Task brief ▸
Transcribe the records that follow exactly. Skip the pictures.

▼

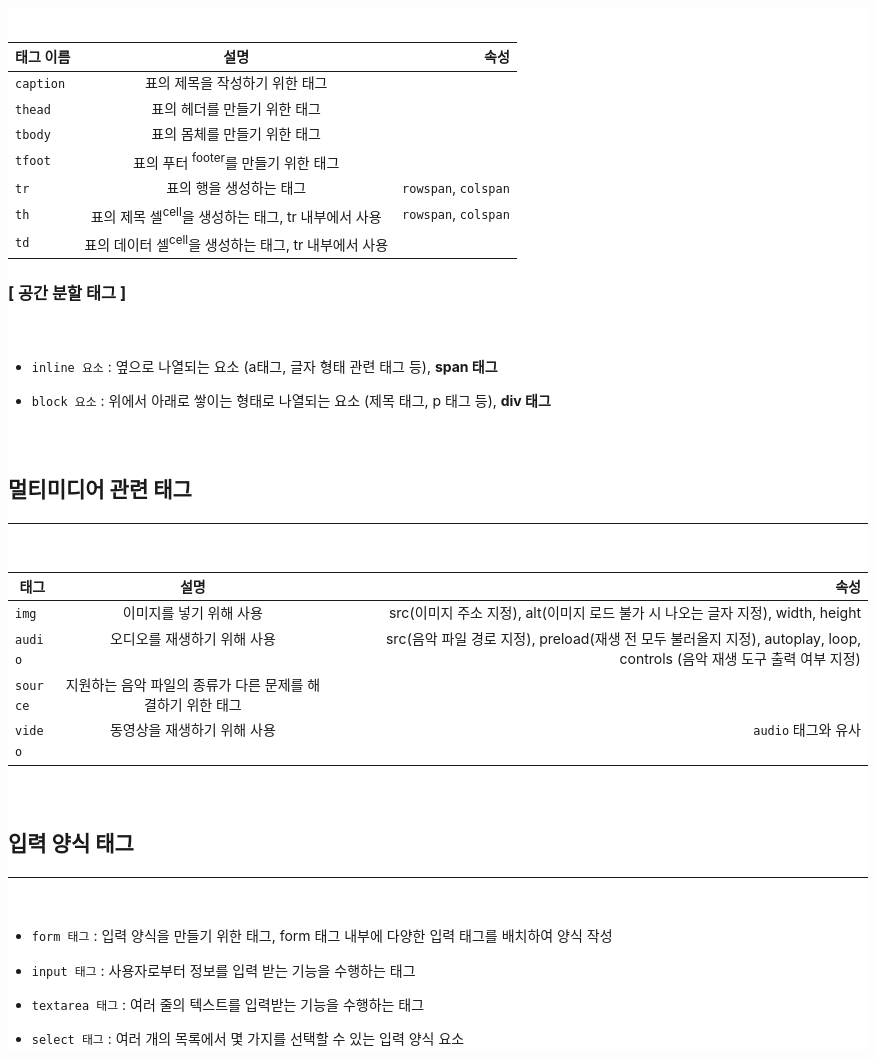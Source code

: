 
<br>

 | 태그 이름 | 설명 | 속성 |
 |---|:---:|---:|
 | `caption` | 표의 제목을 작성하기 위한 태그 |  |
 | `thead` | 표의 헤더를 만들기 위한 태그 |  |
 | `tbody` | 표의 몸체를 만들기 위한 태그 |  |
 | `tfoot` | 표의 푸터 <sup>footer</sup>를 만들기 위한 태그 |  |
 | `tr` | 표의 행을 생성하는 태그 | `rowspan`, `colspan` |
 | `th` | 표의 제목 셀<sup>cell</sup>을 생성하는 태그, tr 내부에서 사용 | `rowspan`, `colspan` |
 | `td` | 표의 데이터 셀<sup>cell</sup>을 생성하는 태그, tr 내부에서 사용 |  |

 ### **[ 공간 분할 태그 ]**

<br>

- `inline 요소` : 옆으로 나열되는 요소 (a태그, 글자 형태 관련 태그 등), **span 태그**

- `block 요소` : 위에서 아래로 쌓이는 형태로 나열되는 요소 (제목 태그, p 태그 등), **div 태그**

<br>

## **멀티미디어 관련 태그** 
---
<br>

 | 태그 | 설명 | 속성 |
 |---|:---:|---:|
 | `img` | 이미지를 넣기 위해 사용 | src(이미지 주소 지정), alt(이미지 로드 불가 시 나오는 글자 지정), width, height|
 | `audio` | 오디오를 재생하기 위해 사용 | src(음악 파일 경로 지정), preload(재생 전 모두 불러올지 지정), autoplay, loop, controls (음악 재생 도구 출력 여부 지정) |
 | `source` | 지원하는 음악 파일의 종류가 다른 문제를 해결하기 위한 태그 |  |
 | `video` | 동영상을 재생하기 위해 사용 | `audio` 태그와 유사 |

<br>

## **입력 양식 태그** 
---
<br>

- `form 태그` : 입력 양식을 만들기 위한 태그, form 태그 내부에 다양한 입력 태그를 배치하여 양식 작성

- `input 태그` : 사용자로부터 정보를 입력 받는 기능을 수행하는 태그

- `textarea 태그` : 여러 줄의 텍스트를 입력받는 기능을 수행하는 태그

- `select 태그` : 여러 개의 목록에서 몇 가지를 선택할 수 있는 입력 양식 요소
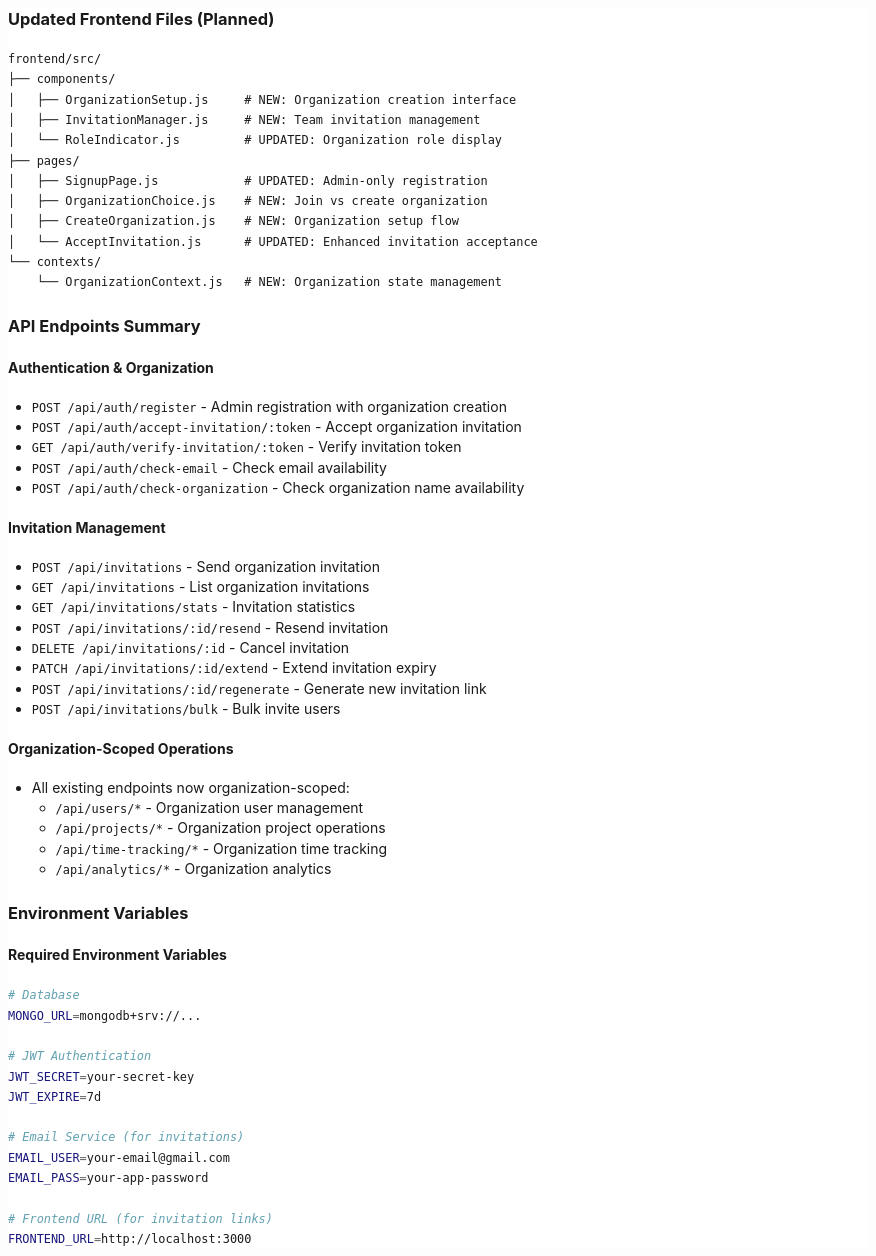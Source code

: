 ### Updated Frontend Files (Planned)

```
frontend/src/
├── components/
│   ├── OrganizationSetup.js     # NEW: Organization creation interface
│   ├── InvitationManager.js     # NEW: Team invitation management
│   └── RoleIndicator.js         # UPDATED: Organization role display
├── pages/
│   ├── SignupPage.js            # UPDATED: Admin-only registration
│   ├── OrganizationChoice.js    # NEW: Join vs create organization
│   ├── CreateOrganization.js    # NEW: Organization setup flow
│   └── AcceptInvitation.js      # UPDATED: Enhanced invitation acceptance
└── contexts/
    └── OrganizationContext.js   # NEW: Organization state management
```

### API Endpoints Summary

#### Authentication & Organization

- `POST /api/auth/register` - Admin registration with organization creation
- `POST /api/auth/accept-invitation/:token` - Accept organization invitation
- `GET /api/auth/verify-invitation/:token` - Verify invitation token
- `POST /api/auth/check-email` - Check email availability
- `POST /api/auth/check-organization` - Check organization name availability

#### Invitation Management

- `POST /api/invitations` - Send organization invitation
- `GET /api/invitations` - List organization invitations
- `GET /api/invitations/stats` - Invitation statistics
- `POST /api/invitations/:id/resend` - Resend invitation
- `DELETE /api/invitations/:id` - Cancel invitation
- `PATCH /api/invitations/:id/extend` - Extend invitation expiry
- `POST /api/invitations/:id/regenerate` - Generate new invitation link
- `POST /api/invitations/bulk` - Bulk invite users

#### Organization-Scoped Operations

- All existing endpoints now organization-scoped:
  - `/api/users/*` - Organization user management
  - `/api/projects/*` - Organization project operations
  - `/api/time-tracking/*` - Organization time tracking
  - `/api/analytics/*` - Organization analytics

### Environment Variables

#### Required Environment Variables

```bash
# Database
MONGO_URL=mongodb+srv://...

# JWT Authentication
JWT_SECRET=your-secret-key
JWT_EXPIRE=7d

# Email Service (for invitations)
EMAIL_USER=your-email@gmail.com
EMAIL_PASS=your-app-password

# Frontend URL (for invitation links)
FRONTEND_URL=http://localhost:3000

```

▲

Result for this exercise ▸
Source code

: 
<br>

 | 태그 이름 | 설명 | 속성 |
 |---|:---:|---:|
 | `caption` | 표의 제목을 작성하기 위한 태그 |  |
 | `thead` | 표의 헤더를 만들기 위한 태그 |  |
 | `tbody` | 표의 몸체를 만들기 위한 태그 |  |
 | `tfoot` | 표의 푸터 <sup>footer</sup>를 만들기 위한 태그 |  |
 | `tr` | 표의 행을 생성하는 태그 | `rowspan`, `colspan` |
 | `th` | 표의 제목 셀<sup>cell</sup>을 생성하는 태그, tr 내부에서 사용 | `rowspan`, `colspan` |
 | `td` | 표의 데이터 셀<sup>cell</sup>을 생성하는 태그, tr 내부에서 사용 |  |

 ### **[ 공간 분할 태그 ]**

<br>

- `inline 요소` : 옆으로 나열되는 요소 (a태그, 글자 형태 관련 태그 등), **span 태그**

- `block 요소` : 위에서 아래로 쌓이는 형태로 나열되는 요소 (제목 태그, p 태그 등), **div 태그**

<br>

## **멀티미디어 관련 태그** 
---
<br>

 | 태그 | 설명 | 속성 |
 |---|:---:|---:|
 | `img` | 이미지를 넣기 위해 사용 | src(이미지 주소 지정), alt(이미지 로드 불가 시 나오는 글자 지정), width, height|
 | `audio` | 오디오를 재생하기 위해 사용 | src(음악 파일 경로 지정), preload(재생 전 모두 불러올지 지정), autoplay, loop, controls (음악 재생 도구 출력 여부 지정) |
 | `source` | 지원하는 음악 파일의 종류가 다른 문제를 해결하기 위한 태그 |  |
 | `video` | 동영상을 재생하기 위해 사용 | `audio` 태그와 유사 |

<br>

## **입력 양식 태그** 
---
<br>

- `form 태그` : 입력 양식을 만들기 위한 태그, form 태그 내부에 다양한 입력 태그를 배치하여 양식 작성

- `input 태그` : 사용자로부터 정보를 입력 받는 기능을 수행하는 태그

- `textarea 태그` : 여러 줄의 텍스트를 입력받는 기능을 수행하는 태그

- `select 태그` : 여러 개의 목록에서 몇 가지를 선택할 수 있는 입력 양식 요소
Source code

: ### Updated Frontend Files (Planned)

```
frontend/src/
├── components/
│   ├── OrganizationSetup.js     # NEW: Organization creation interface
│   ├── InvitationManager.js     # NEW: Team invitation management
│   └── RoleIndicator.js         # UPDATED: Organization role display
├── pages/
│   ├── SignupPage.js            # UPDATED: Admin-only registration
│   ├── OrganizationChoice.js    # NEW: Join vs create organization
│   ├── CreateOrganization.js    # NEW: Organization setup flow
│   └── AcceptInvitation.js      # UPDATED: Enhanced invitation acceptance
└── contexts/
    └── OrganizationContext.js   # NEW: Organization state management
```

### API Endpoints Summary

#### Authentication & Organization

- `POST /api/auth/register` - Admin registration with organization creation
- `POST /api/auth/accept-invitation/:token` - Accept organization invitation
- `GET /api/auth/verify-invitation/:token` - Verify invitation token
- `POST /api/auth/check-email` - Check email availability
- `POST /api/auth/check-organization` - Check organization name availability

#### Invitation Management

- `POST /api/invitations` - Send organization invitation
- `GET /api/invitations` - List organization invitations
- `GET /api/invitations/stats` - Invitation statistics
- `POST /api/invitations/:id/resend` - Resend invitation
- `DELETE /api/invitations/:id` - Cancel invitation
- `PATCH /api/invitations/:id/extend` - Extend invitation expiry
- `POST /api/invitations/:id/regenerate` - Generate new invitation link
- `POST /api/invitations/bulk` - Bulk invite users

#### Organization-Scoped Operations

- All existing endpoints now organization-scoped:
  - `/api/users/*` - Organization user management
  - `/api/projects/*` - Organization project operations
  - `/api/time-tracking/*` - Organization time tracking
  - `/api/analytics/*` - Organization analytics

### Environment Variables

#### Required Environment Variables

```bash
# Database
MONGO_URL=mongodb+srv://...

# JWT Authentication
JWT_SECRET=your-secret-key
JWT_EXPIRE=7d

# Email Service (for invitations)
EMAIL_USER=your-email@gmail.com
EMAIL_PASS=your-app-password

# Frontend URL (for invitation links)
FRONTEND_URL=http://localhost:3000

```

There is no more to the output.